Even though I strongly agree that content creators deserve protection of their earnings, some are quite more protected than others. I own a great library of books, both fiction and non-fiction, that I started amassing back in University. And, it saddens me every time when I see a great literary piece sold for drastically bargain prices, at times less than a price of a Starbucks coffee that I drink at Chapters while browsing the books. And unlike some of the younger generations (I am in my 30s), I still enjoy good-quality paper, well-illustrated cover, and as a collector, a privilege of owning a personal hardcover copy (if available). However, even though the ability to very easily photocopy a book has existed long before digital media, I do not recall seeing any threating warnings of any of the books telling me that "if I dare copy or share this work with others, the copyright police will come and arrest me". Interesting, eh?
At the same time, I own a large collection of DVD movies and music CDs, many of them box sets, where some movie collections (like television series) cost more than $100 CDN a piece - significantly more than those bargain books mentioned above. In spite of this outrageous cost - the cost of blank media and the related marketing material is insignificant, unlike the cost of high quality paper used for printing hardcover books - on every single disc of each and every collection, when the disc is inserted, I have to tolerate and watch the unskippable threat from the content distributor. The threat concerns me having virtually no rights in regard to this product, even though I paid a great amount to own it and add it to my collection. The warning threatens me with severe punishment including reporting me to federal police if I "dare" copy and share some the material that I allegedly "only licensed". I have no illusion that I own and I know that I have only licensed the books in my library, but I never feel sour and disgusted with the way I was treated by authors and publishers - I thoroughly enjoy the book-buying experience. On the contrary, I do feel quite sour after purchasing a movie or music disc (music discs now come with similar printed warnings) and being threatened with "repercussions" as a paying customer. I am also aware of movie and music industry despicable effort to legally threaten (and bankrupt) average people who dared to share movies and music via Internet for absolutely no profit. To speak frankly, I thought that protection schemes were outlawed decades ago but in the case of movie and music industries, we still tolerate this attitude. Why?

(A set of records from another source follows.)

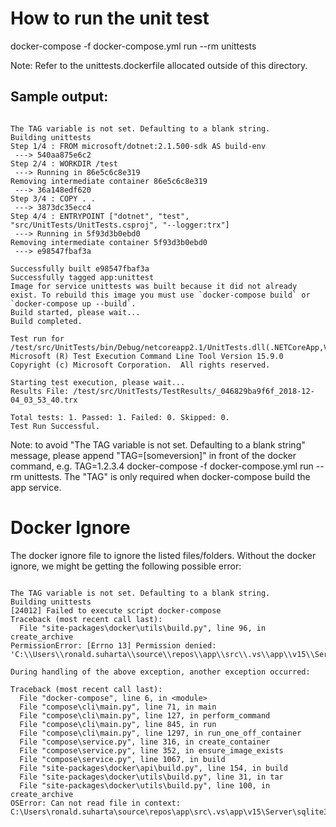 # How to run the unit test

docker-compose -f docker-compose.yml run --rm unittests

Note: Refer to the unittests.dockerfile allocated outside of this directory.

## Sample output:

```console

The TAG variable is not set. Defaulting to a blank string.
Building unittests
Step 1/4 : FROM microsoft/dotnet:2.1.500-sdk AS build-env
 ---> 540aa875e6c2
Step 2/4 : WORKDIR /test
 ---> Running in 86e5c6c8e319
Removing intermediate container 86e5c6c8e319
 ---> 36a148edf620
Step 3/4 : COPY . .
 ---> 3873dc35ecc4
Step 4/4 : ENTRYPOINT ["dotnet", "test", "src/UnitTests/UnitTests.csproj", "--logger:trx"]
 ---> Running in 5f93d3b0ebd0
Removing intermediate container 5f93d3b0ebd0
 ---> e98547fbaf3a

Successfully built e98547fbaf3a
Successfully tagged app:unittest
Image for service unittests was built because it did not already exist. To rebuild this image you must use `docker-compose build` or `docker-compose up --build`.
Build started, please wait...
Build completed.

Test run for /test/src/UnitTests/bin/Debug/netcoreapp2.1/UnitTests.dll(.NETCoreApp,Version=v2.1)
Microsoft (R) Test Execution Command Line Tool Version 15.9.0
Copyright (c) Microsoft Corporation.  All rights reserved.

Starting test execution, please wait...
Results File: /test/src/UnitTests/TestResults/_046829ba9f6f_2018-12-04_03_53_40.trx

Total tests: 1. Passed: 1. Failed: 0. Skipped: 0.
Test Run Successful.

```

Note: to avoid "The TAG variable is not set. Defaulting to a blank string" message, please append "TAG=[someversion]" in front of the docker command, e.g. TAG=1.2.3.4 docker-compose -f docker-compose.yml run --rm unittests.
The "TAG" is only required when docker-compose build the app service.

# Docker Ignore

The docker ignore file to ignore the listed files/folders.  Without the docker ignore, we might be getting the following possible error:

```console

The TAG variable is not set. Defaulting to a blank string.
Building unittests
[24012] Failed to execute script docker-compose
Traceback (most recent call last):
  File "site-packages\docker\utils\build.py", line 96, in create_archive
PermissionError: [Errno 13] Permission denied: 'C:\\Users\\ronald.suharta\\source\\repos\\app\\src\\.vs\\app\\v15\\Server\\sqlite3\\db.lock'

During handling of the above exception, another exception occurred:

Traceback (most recent call last):
  File "docker-compose", line 6, in <module>
  File "compose\cli\main.py", line 71, in main
  File "compose\cli\main.py", line 127, in perform_command
  File "compose\cli\main.py", line 845, in run
  File "compose\cli\main.py", line 1297, in run_one_off_container
  File "compose\service.py", line 316, in create_container
  File "compose\service.py", line 352, in ensure_image_exists
  File "compose\service.py", line 1067, in build
  File "site-packages\docker\api\build.py", line 154, in build
  File "site-packages\docker\utils\build.py", line 31, in tar
  File "site-packages\docker\utils\build.py", line 100, in create_archive
OSError: Can not read file in context: C:\Users\ronald.suharta\source\repos\app\src\.vs\app\v15\Server\sqlite3\db.lock

```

So simply seeing this as an average Canadian connoisseur of books, movies, and music, I feel that our authors and writers need more rights and privileges in this process to earn their living, and that we have given great and possibly too many liberties and protections to movie and music distributors. And, instead of protecting the authors from "the evil public", they should instead be protected from publishers (e.g., given more mandatory rights when it comes to redistribution of their work) and various copyright organizations that claim to "protect writers interests", where in reality those organizations protect only themselves and their existence.
MatthewSherrard [2009-08-15 13:59] Comment ID: 1673 Reply to: 1457
You just "stole" his essay.
Secondly, I made it through two "U-Tubes" (It's YOUTube.) and him writing off YouTube as entirely "Joe eating pizza" (There's actually quite a bit of very novel, very entertaining creative content.) before I stopped reading. He announces himself a dinosaur who can't even be [edited by moderator] enough to check his sources.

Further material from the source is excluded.